Records for processing:
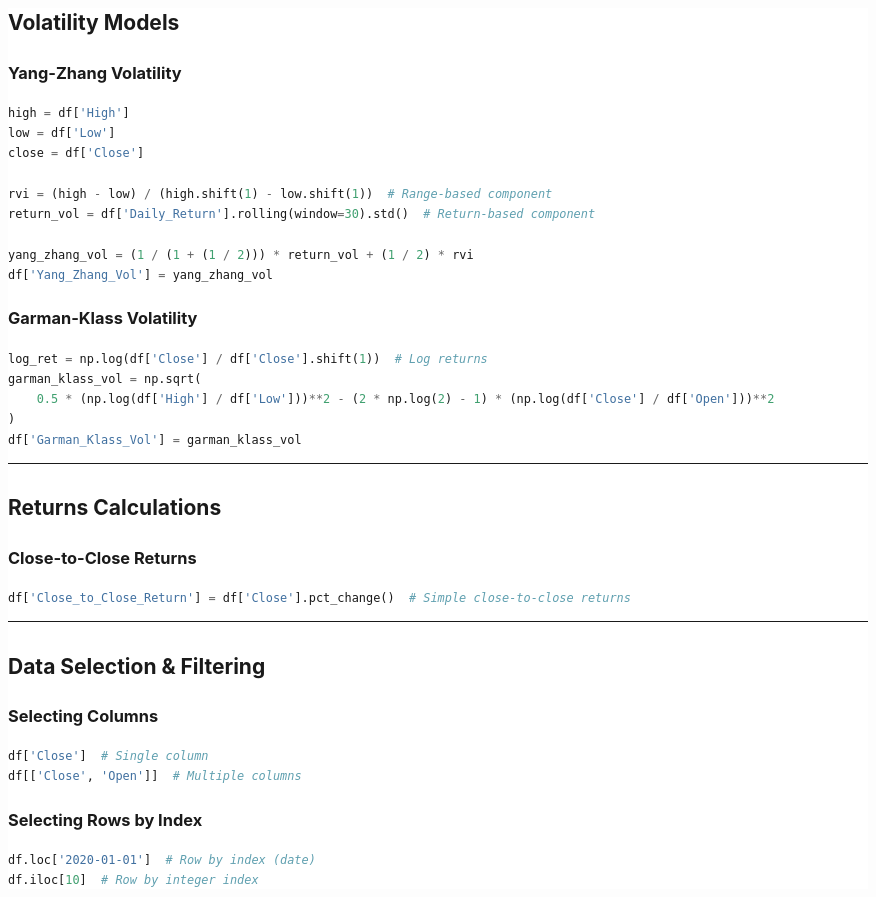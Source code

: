## **Volatility Models**

### **Yang-Zhang Volatility**
```python
high = df['High']
low = df['Low']
close = df['Close']

rvi = (high - low) / (high.shift(1) - low.shift(1))  # Range-based component
return_vol = df['Daily_Return'].rolling(window=30).std()  # Return-based component

yang_zhang_vol = (1 / (1 + (1 / 2))) * return_vol + (1 / 2) * rvi
df['Yang_Zhang_Vol'] = yang_zhang_vol
```

### **Garman-Klass Volatility**
```python
log_ret = np.log(df['Close'] / df['Close'].shift(1))  # Log returns
garman_klass_vol = np.sqrt(
    0.5 * (np.log(df['High'] / df['Low']))**2 - (2 * np.log(2) - 1) * (np.log(df['Close'] / df['Open']))**2
)
df['Garman_Klass_Vol'] = garman_klass_vol
```

---

## **Returns Calculations**

### **Close-to-Close Returns**
```python
df['Close_to_Close_Return'] = df['Close'].pct_change()  # Simple close-to-close returns
```

---

## **Data Selection & Filtering**

### **Selecting Columns**
```python
df['Close']  # Single column
df[['Close', 'Open']]  # Multiple columns
```

### **Selecting Rows by Index**
```python
df.loc['2020-01-01']  # Row by index (date)
df.iloc[10]  # Row by integer index
```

What is being asked: Search the preceding listing for the word "Open" and pull out every line that holds it.

Completed task:
    0.5 * (np.log(df['High'] / df['Low']))**2 - (2 * np.log(2) - 1) * (np.log(df['Close'] / df['Open']))**2
df[['Close', 'Open']]  # Multiple columns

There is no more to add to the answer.